▶ _Activity_
Set down exactly the first line of the entries and every line after it, through the line with "attributes that's labelled".

##### Records

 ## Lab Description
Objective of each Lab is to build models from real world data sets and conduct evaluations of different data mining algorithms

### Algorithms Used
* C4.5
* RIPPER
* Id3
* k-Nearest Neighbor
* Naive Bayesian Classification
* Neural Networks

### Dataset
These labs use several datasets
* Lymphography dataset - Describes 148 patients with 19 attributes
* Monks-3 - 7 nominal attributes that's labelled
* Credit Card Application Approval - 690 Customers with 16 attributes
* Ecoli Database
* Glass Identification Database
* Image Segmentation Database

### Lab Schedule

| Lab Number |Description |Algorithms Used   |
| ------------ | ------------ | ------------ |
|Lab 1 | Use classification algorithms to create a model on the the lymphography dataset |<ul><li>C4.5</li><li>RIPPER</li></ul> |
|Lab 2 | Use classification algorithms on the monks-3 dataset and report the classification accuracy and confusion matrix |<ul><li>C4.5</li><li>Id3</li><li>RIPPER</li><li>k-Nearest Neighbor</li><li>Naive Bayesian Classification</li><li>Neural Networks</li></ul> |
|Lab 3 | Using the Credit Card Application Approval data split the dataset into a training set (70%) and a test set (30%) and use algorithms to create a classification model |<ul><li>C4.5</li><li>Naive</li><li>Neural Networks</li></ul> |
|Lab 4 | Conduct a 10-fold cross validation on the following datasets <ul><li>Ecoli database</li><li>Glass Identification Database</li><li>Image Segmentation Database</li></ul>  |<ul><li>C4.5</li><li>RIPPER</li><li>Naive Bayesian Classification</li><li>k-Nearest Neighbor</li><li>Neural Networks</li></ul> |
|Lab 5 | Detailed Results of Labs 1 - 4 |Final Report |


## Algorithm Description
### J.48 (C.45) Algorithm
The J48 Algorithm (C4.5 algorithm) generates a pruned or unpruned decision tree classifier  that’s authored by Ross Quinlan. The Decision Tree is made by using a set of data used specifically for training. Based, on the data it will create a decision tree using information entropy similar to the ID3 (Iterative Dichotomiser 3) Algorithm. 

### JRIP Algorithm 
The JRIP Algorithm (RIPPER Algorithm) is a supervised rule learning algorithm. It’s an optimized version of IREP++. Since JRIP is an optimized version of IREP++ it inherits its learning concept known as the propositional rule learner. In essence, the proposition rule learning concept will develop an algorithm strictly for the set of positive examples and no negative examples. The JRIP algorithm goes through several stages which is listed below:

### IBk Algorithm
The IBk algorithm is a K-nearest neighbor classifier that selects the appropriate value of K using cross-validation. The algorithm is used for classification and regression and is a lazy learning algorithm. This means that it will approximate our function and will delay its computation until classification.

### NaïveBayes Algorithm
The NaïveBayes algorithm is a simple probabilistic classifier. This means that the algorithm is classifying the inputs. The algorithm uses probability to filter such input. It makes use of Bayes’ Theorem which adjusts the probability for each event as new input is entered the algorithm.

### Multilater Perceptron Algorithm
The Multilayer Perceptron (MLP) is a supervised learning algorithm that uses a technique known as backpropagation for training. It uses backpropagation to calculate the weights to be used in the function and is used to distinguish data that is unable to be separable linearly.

##########

▶ _Written answer_
 ## Lab Description
Objective of each Lab is to build models from real world data sets and conduct evaluations of different data mining algorithms

### Algorithms Used
* C4.5
* RIPPER
* Id3
* k-Nearest Neighbor
* Naive Bayesian Classification
* Neural Networks

### Dataset
These labs use several datasets
* Lymphography dataset - Describes 148 patients with 19 attributes
* Monks-3 - 7 nominal attributes that's labelled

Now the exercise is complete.